In his essay “The Trouble with Wilderness,” William Cronon, Professor of History, Geography, and Environmental Studies at the University of Wisconsin–Madison, asks his readers to “rethink wilderness” (83). He criticizes mainstream environmentalism’s portrayal of wilderness as “sublime,” claiming that these “specific habits of thinking” have actually hindered the modern environmental movement by “underpinning other environmental concerns” (97-99). Cronon claims that this insistence on portraying the wilderness as separate from society inadvertently draws attention away from “most of our serious environmental problems” in “the landscape … that we call home” (103). Thus, he concludes that humankind should refrain from a “dualistic vision in which the human is entirely outside the natural” (97). Instead, he advocates that society be self-conscious of its actions in relation to nature everywhere, not just the locations perceived as the wilderness but also the environment that surrounds and permeates human civilization.

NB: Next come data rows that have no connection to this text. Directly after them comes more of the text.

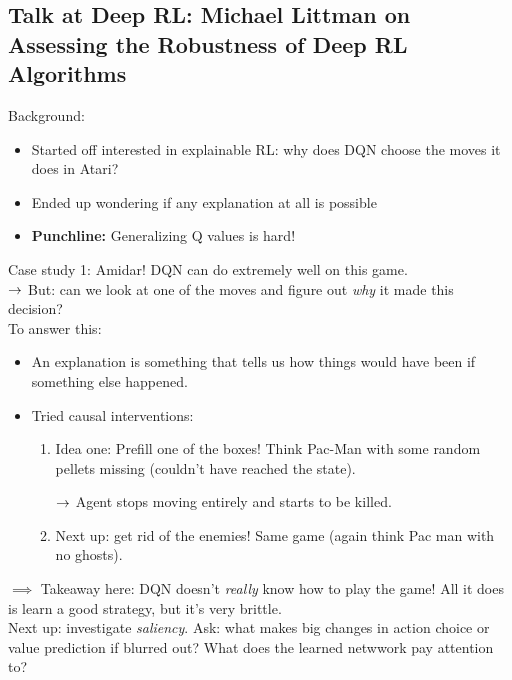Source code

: 


\subsection{Talk at Deep RL: Michael Littman on Assessing the Robustness of Deep RL Algorithms}

Background:
\begin{itemize}
    \item Started off interested in explainable RL: why does DQN choose the moves it does in Atari?
    
    \item Ended up wondering if any explanation at all is possible
    \item {\bf Punchline:} Generalizing Q values is hard!\cite{witty2018measuring}
\end{itemize}

Case study 1: Amidar! DQN can do extremely well on this game. \\

$\rightarrow$ But: can we look at one of the moves and figure out {\it why} it made this decision? \\

To answer this:
\begin{itemize}
    \item An explanation is something that tells us how things would have been if something else happened.
    \item Tried causal interventions:
    \begin{enumerate}
        \item Idea one: Prefill one of the boxes! Think Pac-Man with some random pellets missing (couldn't have reached the state).
        
        $\rightarrow$ Agent stops moving entirely and starts to be killed.
        
        \item Next up: get rid of the enemies! Same game (again think Pac man with no ghosts).
    \end{enumerate}
\end{itemize}

$\implies$ Takeaway here: DQN doesn't {\it really} know how to play the game! All it does is learn a good strategy, but it's very brittle. \\

Next up: investigate {\it saliency}. Ask: what makes big changes in action choice or value prediction if blurred out? What does the learned netwwork pay attention to? \\

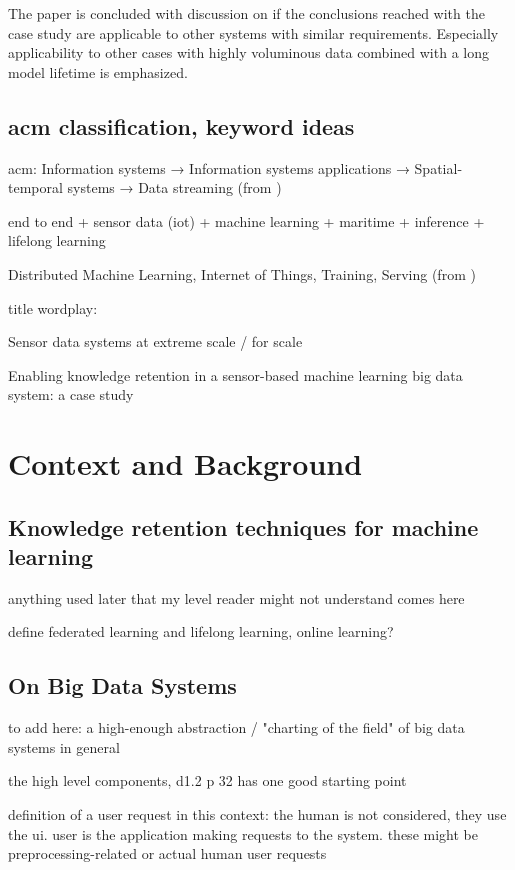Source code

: The paper is concluded with discussion on if the conclusions reached with the case study are applicable to other systems with similar requirements. Especially applicability to other cases with highly voluminous data combined with a long model lifetime is emphasized.

\section{acm classification,  keyword ideas}

acm:
Information systems → Information systems applications →
Spatial-temporal systems → Data streaming (from \cite{uprctrajectorysystem})

end to end + sensor data (iot) + machine learning + maritime + inference + lifelong learning

Distributed Machine Learning, Internet of Things, Training, Serving (from \cite{mliot})

title wordplay:

Sensor data systems at extreme scale / for scale

Enabling knowledge retention in a sensor-based machine learning big data system: a case study

\chapter{Context and Background}

\section{Knowledge retention techniques for machine learning}

anything used later that my level reader might not understand comes here

define federated learning and lifelong learning, online learning?

\section{On Big Data Systems}


to add here: a high-enough abstraction / "charting of the field" of big data systems in general

the high level components, d1.2 p 32 has one good starting point

definition of a user request in this context: the human is not considered, they use the ui. user is the application making requests to the system. these might be preprocessing-related or actual human user requests

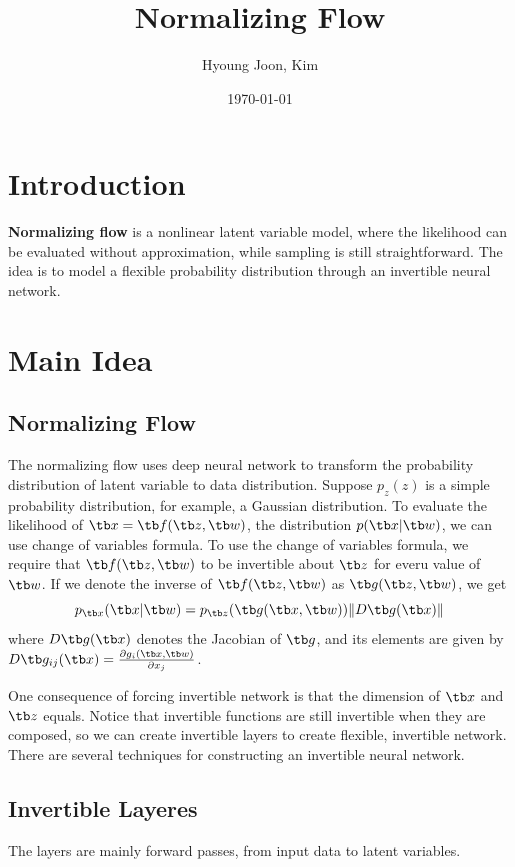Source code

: \documentclass{article}
\title{Normalizing Flow}
\author{Hyoung Joon, Kim}
\date{\today}
\begin{document}
\maketitle
\tableofcontents
\newpage

\section{Introduction}
    \textbf{Normalizing flow} is a nonlinear latent variable model, where the likelihood can be evaluated without approximation,
    while sampling is still straightforward. The idea is to model a flexible probability distribution through an invertible neural network.
\section{Main Idea}
    \subsection{Normalizing Flow}
        The normalizing flow uses deep neural network to transform the probability distribution of latent variable to
        data distribution. Suppose $p_z(z)$ is a simple probability distribution, for example, a Gaussian distribution.
        To evaluate the likelihood of $\tb x = \tb f(\tb z,\tb w)$, the distribution $p(\tb x|\tb w)$, we can use
        change of variables formula. To use the change of variables formula, we require that $\tb f(\tb z,\tb w)$
        to be invertible about $\tb z$ for everu value of $\tb w$. If we denote the inverse of $\tb f(\tb z,\tb w)$
        as $\tb g(\tb z,\tb w)$, we get
        \[
        p_{\tb x}(\tb x|\tb w)=p_{\tb z}(\tb g(\tb x,\tb w))\|D\tb g(\tb x)\|
        \]
        where $D\tb g(\tb x)$ denotes the Jacobian of $\tb g$, and its elements are given by
        $D\tb g_{ij}(\tb x)=\frac{\partial g_i(\tb x,\tb w)}{\partial x_j}$.

        One consequence of forcing invertible network is that the dimension of $\tb x$ and $\tb z$ equals.
        Notice that invertible functions are still invertible when they are composed, so we can create invertible layers to create flexible, invertible network.
        There are several techniques for constructing an invertible neural network.
    
    \subsection{Invertible Layeres}
        The layers are mainly forward passes, from input data to latent variables.
\end{document}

Write a one-paragraph summary of “Monster Culture (Seven Thesis)” following the above guidelines. Even though we have only read up to Thesis IV by now, you know enough about the essay to be able to summarize it. Imagine that you want a freshman who has not read the essay to understand it. Please bring a printed-out (or handwritten, if you will) copy of your summary to our class on Wednesday.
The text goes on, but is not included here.